The Korea Financial Investment Association announced the Bond Market Sentiment Index (BMSI) for March this year on the 23rd. The association conducts monthly surveys targeting those involved in bond holding and management.
Forecast for South Korea's Base Interest Rate to Remain Unchanged
First, the comprehensive BMSI was 90.5 (previous month 94.0), down from the previous month. This slight deterioration in market sentiment is due to expectations of global economic recovery driven by expansionary economic policies and COVID-19 vaccinations. The BMSI is calculated based on the responses of survey participants to the questionnaire. A value above 100 indicates market improvement, 100 indicates stability, and below 100 indicates expected deterioration.

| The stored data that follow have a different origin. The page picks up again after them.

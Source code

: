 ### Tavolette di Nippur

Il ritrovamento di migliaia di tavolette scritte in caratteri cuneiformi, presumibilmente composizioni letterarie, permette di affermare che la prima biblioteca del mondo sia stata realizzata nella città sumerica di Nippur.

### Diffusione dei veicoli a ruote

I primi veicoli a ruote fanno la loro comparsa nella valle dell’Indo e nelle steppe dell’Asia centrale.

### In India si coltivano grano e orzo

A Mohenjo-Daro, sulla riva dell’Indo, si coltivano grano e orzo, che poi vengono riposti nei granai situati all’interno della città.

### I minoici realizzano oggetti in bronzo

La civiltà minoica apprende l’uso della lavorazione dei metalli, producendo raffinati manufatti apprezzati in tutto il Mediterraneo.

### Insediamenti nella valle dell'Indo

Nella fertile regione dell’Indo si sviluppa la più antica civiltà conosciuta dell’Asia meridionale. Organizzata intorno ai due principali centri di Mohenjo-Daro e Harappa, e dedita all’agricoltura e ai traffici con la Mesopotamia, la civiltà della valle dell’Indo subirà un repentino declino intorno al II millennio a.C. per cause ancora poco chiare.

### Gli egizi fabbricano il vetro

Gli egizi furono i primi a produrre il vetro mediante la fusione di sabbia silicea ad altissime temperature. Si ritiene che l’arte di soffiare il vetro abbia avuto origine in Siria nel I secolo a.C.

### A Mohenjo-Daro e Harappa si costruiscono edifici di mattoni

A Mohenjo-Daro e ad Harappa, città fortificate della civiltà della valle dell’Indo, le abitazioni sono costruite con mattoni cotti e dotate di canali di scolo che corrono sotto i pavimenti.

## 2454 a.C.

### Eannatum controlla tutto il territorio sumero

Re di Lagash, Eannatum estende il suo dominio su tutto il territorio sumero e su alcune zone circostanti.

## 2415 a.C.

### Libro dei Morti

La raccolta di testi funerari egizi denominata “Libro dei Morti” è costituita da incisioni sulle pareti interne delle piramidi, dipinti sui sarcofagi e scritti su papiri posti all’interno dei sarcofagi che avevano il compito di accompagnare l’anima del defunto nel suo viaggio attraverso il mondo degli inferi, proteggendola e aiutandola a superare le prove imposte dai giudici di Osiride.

The Monetary Policy Committee, which determines the level of the base interest rate, viewed a high probability of keeping the rate unchanged. Although long-term government bond yields have shown a gradual upward trend due to increased government bond issuance and economic recovery expectations, uncertainties in the real economy remain large due to slowing consumption and employment. The base interest rate BMSI was 101.0, similar to the previous survey (previous 100.0), and 99.0% of respondents (previous 100.0%) expected the rate to remain unchanged.
Market Interest Rate Expected to Weaken
The sentiment in the bond market related to market interest rates deteriorated to 85.0 (previous month 93.0) compared to last month. It is expected that interest rates will rise within a limited range due to expectations of increased economic growth rates in major countries driven by the recovery of global economic activities. 23.0% of respondents (previous 18.0%) anticipated interest rate increases, which is 5.0 percentage points higher than last month, while 8.0% (previous 11.0%) expected interest rate decreases.

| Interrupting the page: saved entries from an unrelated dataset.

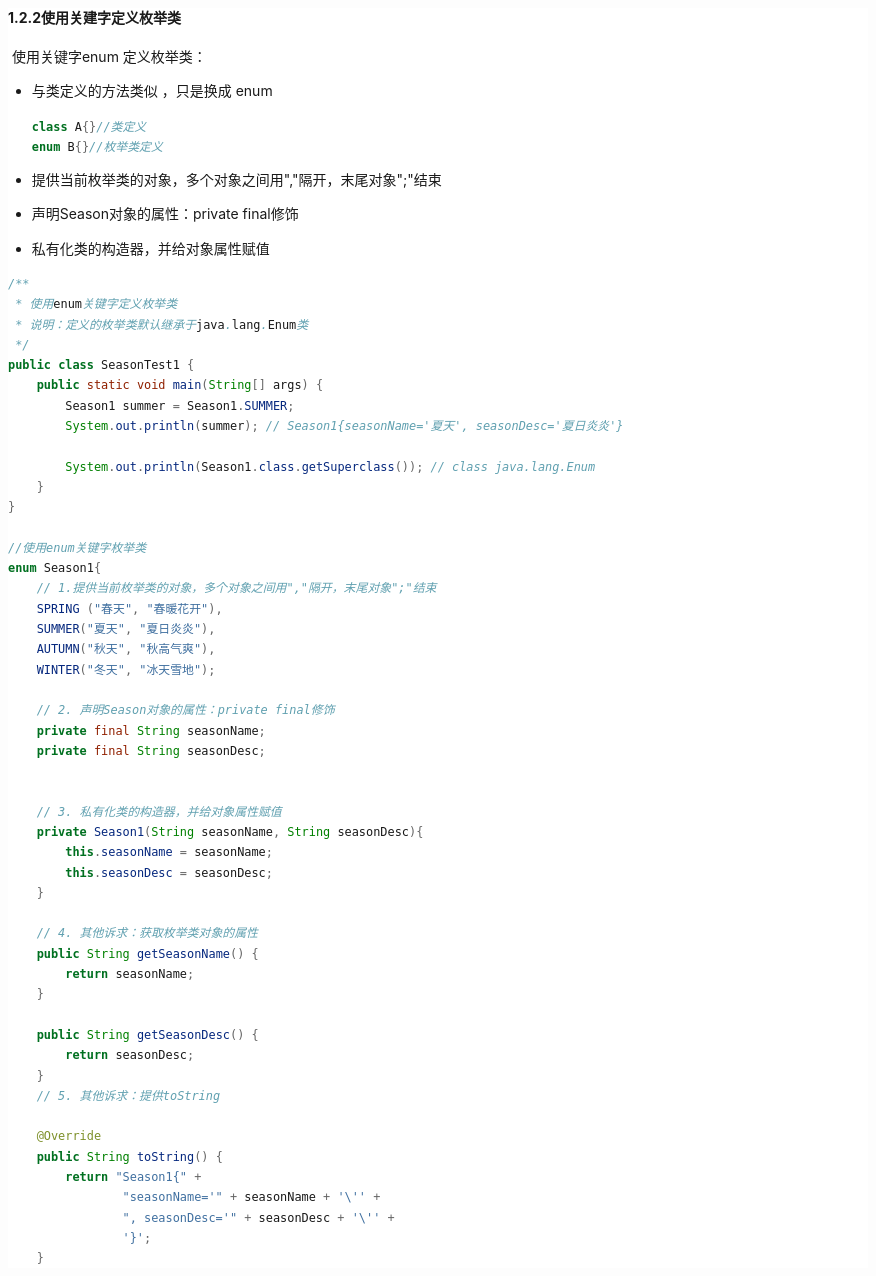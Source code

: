  #### 1.2.2使用关建字定义枚举类

​	使用关键字enum 定义枚举类：

- 与类定义的方法类似 ，只是换成 enum

  ```java
  class A{}//类定义
  enum B{}//枚举类定义
  ```

- 提供当前枚举类的对象，多个对象之间用","隔开，末尾对象";"结束

-  声明Season对象的属性：private final修饰

- 私有化类的构造器，并给对象属性赋值

```java
/**
 * 使用enum关键字定义枚举类
 * 说明：定义的枚举类默认继承于java.lang.Enum类
 */
public class SeasonTest1 {
    public static void main(String[] args) {
        Season1 summer = Season1.SUMMER;
        System.out.println(summer); // Season1{seasonName='夏天', seasonDesc='夏日炎炎'}

        System.out.println(Season1.class.getSuperclass()); // class java.lang.Enum
    }
}

//使用enum关键字枚举类
enum Season1{
    // 1.提供当前枚举类的对象，多个对象之间用","隔开，末尾对象";"结束
    SPRING ("春天", "春暖花开"),
    SUMMER("夏天", "夏日炎炎"),
    AUTUMN("秋天", "秋高气爽"),
    WINTER("冬天", "冰天雪地");

    // 2. 声明Season对象的属性：private final修饰
    private final String seasonName;
    private final String seasonDesc;


    // 3. 私有化类的构造器，并给对象属性赋值
    private Season1(String seasonName, String seasonDesc){
        this.seasonName = seasonName;
        this.seasonDesc = seasonDesc;
    }

    // 4. 其他诉求：获取枚举类对象的属性
    public String getSeasonName() {
        return seasonName;
    }

    public String getSeasonDesc() {
        return seasonDesc;
    }
    // 5. 其他诉求：提供toString

    @Override
    public String toString() {
        return "Season1{" +
                "seasonName='" + seasonName + '\'' +
                ", seasonDesc='" + seasonDesc + '\'' +
                '}';
    }
```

The inflation BMSI also declined to 78.0 (previous month 100.0), indicating worsened bond market sentiment related to inflation compared to the previous month. The number of respondents predicting inflation increases in March rose due to producer price increases and recent rises in oil prices and import prices. The exchange rate BMSI was 100.0 (previous month 99.0), showing stable bond market sentiment regarding exchange rates compared to the previous month. 62.0% of respondents (previous 69.0%) answered that the exchange rate would remain stable.